写真の明るさを決める感度
「感度」とは、カメラがどれほど光をよく捉えられるかを示す値です。光を感じる力の強さを表しており、数値が高いほど、少ない光でも明るく写ります。例えるなら、暗い部屋で目を凝らすように、カメラも感度を上げることで暗い場所でも明るく撮影できるのです。
この概念は、フィルムカメラの時代から存在していました。フィルムカメラでは、フィルム自体が光に反応する性質を持っていました。感度が高いフィルムは、少ない光でも明るく写りましたが、粒子が粗くざらついた印象の写真になりやすい傾向がありました。一方、感度が低いフィルムは、明るい場所で鮮明な写真が撮れるものの、暗い場所では光が不足して暗い写真になりがちでした。
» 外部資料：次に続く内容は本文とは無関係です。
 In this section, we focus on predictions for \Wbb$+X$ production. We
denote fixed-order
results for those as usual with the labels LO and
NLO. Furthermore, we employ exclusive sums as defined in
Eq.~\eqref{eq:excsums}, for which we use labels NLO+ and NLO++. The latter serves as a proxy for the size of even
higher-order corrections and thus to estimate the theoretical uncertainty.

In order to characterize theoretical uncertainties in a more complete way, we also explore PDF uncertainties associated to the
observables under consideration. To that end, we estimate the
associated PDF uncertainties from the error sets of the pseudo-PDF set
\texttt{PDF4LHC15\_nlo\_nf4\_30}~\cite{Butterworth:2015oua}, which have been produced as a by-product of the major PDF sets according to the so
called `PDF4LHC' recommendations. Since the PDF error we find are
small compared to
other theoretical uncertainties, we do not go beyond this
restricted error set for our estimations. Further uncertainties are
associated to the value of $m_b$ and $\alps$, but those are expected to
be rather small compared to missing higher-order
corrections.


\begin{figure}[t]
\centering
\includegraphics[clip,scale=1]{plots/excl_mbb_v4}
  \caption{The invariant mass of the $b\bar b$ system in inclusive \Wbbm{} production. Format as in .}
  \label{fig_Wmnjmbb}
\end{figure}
デジタルカメラでは、「イメージセンサー」と呼ばれる部品が光の量を電気信号に変換します。このイメージセンサーで光を電気信号に変換する際の増幅率を変えることで、感度を調整しています。感度を上げるということは、この増幅率を上げているということです。
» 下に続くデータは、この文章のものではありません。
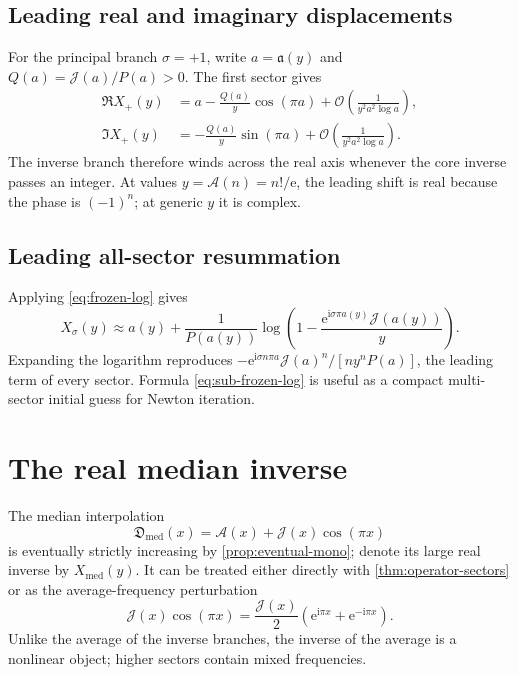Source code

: \documentclass[11pt,a4paper]{article}
\numberwithin{equation}{section}
\theoremstyle{definition}
\theoremstyle{remark}
\newcommand{\e}{\mathrm e}
\newcommand{\ii}{\mathrm i}
\newcommand{\Ord}{\mathcal O}
\newcommand{\Sub}{\mathfrak D}
\newcommand{\Core}{\mathcal A}
\newcommand{\Tail}{\mathcal J}
\newcommand{\InvCore}{\mathfrak a}
\newcommand{\med}{\mathrm{med}}
\begin{document}
\subsection{Leading real and imaginary displacements}

For the principal branch $\sigma=+1$, write $a=\InvCore(y)$ and
$Q(a)=\Tail(a)/P(a)>0$.  The first sector gives
\begin{align}
 \Re X_+(y)&=a-\frac{Q(a)}{y}\cos(\pi a)
 +\Ord\!\left(\frac1{y^2a^2\log a}\right),
 \label{eq:principal-real-leading}\\
 \Im X_+(y)&=-\frac{Q(a)}{y}\sin(\pi a)
 +\Ord\!\left(\frac1{y^2a^2\log a}\right).
 \label{eq:principal-imag-leading}
\end{align}
The inverse branch therefore winds across the real axis whenever the core
inverse passes an integer.  At values $y=\Core(n)=n!/\e$, the leading shift
is real because the phase is $(-1)^n$; at generic $y$ it is complex.

\subsection{Leading all-sector resummation}

Applying \eqref{eq:frozen-log} gives
\begin{equation}\label{eq:sub-frozen-log}
 X_\sigma(y)\approx a(y)+\frac1{P(a(y))}
 \log\left(1-\frac{\e^{\ii\sigma\pi a(y)}\Tail(a(y))}{y}\right).
\end{equation}
Expanding the logarithm reproduces
$-\e^{\ii\sigma n\pi a}\Tail(a)^n/[n y^nP(a)]$, the leading term of every
sector.  Formula \eqref{eq:sub-frozen-log} is useful as a compact
multi-sector initial guess for Newton iteration.

\section{The real median inverse}
\label{sec:median-inverse}

The median interpolation
\[
 \Sub_{\med}(x)=\Core(x)+\Tail(x)\cos(\pi x)
\]
is eventually strictly increasing by \cref{prop:eventual-mono}; denote its
large real inverse by $X_{\med}(y)$.  It can be treated either directly with
\cref{thm:operator-sectors} or as the average-frequency perturbation
\[
 \Tail(x)\cos(\pi x)=\frac{\Tail(x)}2
 \left(\e^{\ii\pi x}+\e^{-\ii\pi x}\right).
\]
Unlike the average of the inverse branches, the inverse of the average is a
nonlinear object; higher sectors contain mixed frequencies.
\end{document}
感度は「ISO」という単位で表され、ISO100、ISO200、ISO400のように数字が大きくなるほど感度が高くなります。一般的にISO値は倍々で変化し、ISO値が2倍になると感度も2倍になります。例えば、ISO400はISO200の2倍の感度、ISO800はISO400の2倍の感度ということになります。
感度を高く設定すると、夜間や室内などの暗い場所でも明るく撮影できます。また、シャッター速度を速く設定できるので、動きのある被写体もぶれずに捉えやすくなります。しかし、感度を高くしすぎると、写真に「ノイズ」と呼ばれるざらつきや色の乱れが目立ちやすくなります。これは、光の情報が少ない状態で増幅率を上げているために起こる現象です。そのため、撮影状況に合わせて適切な感度を設定することが重要です。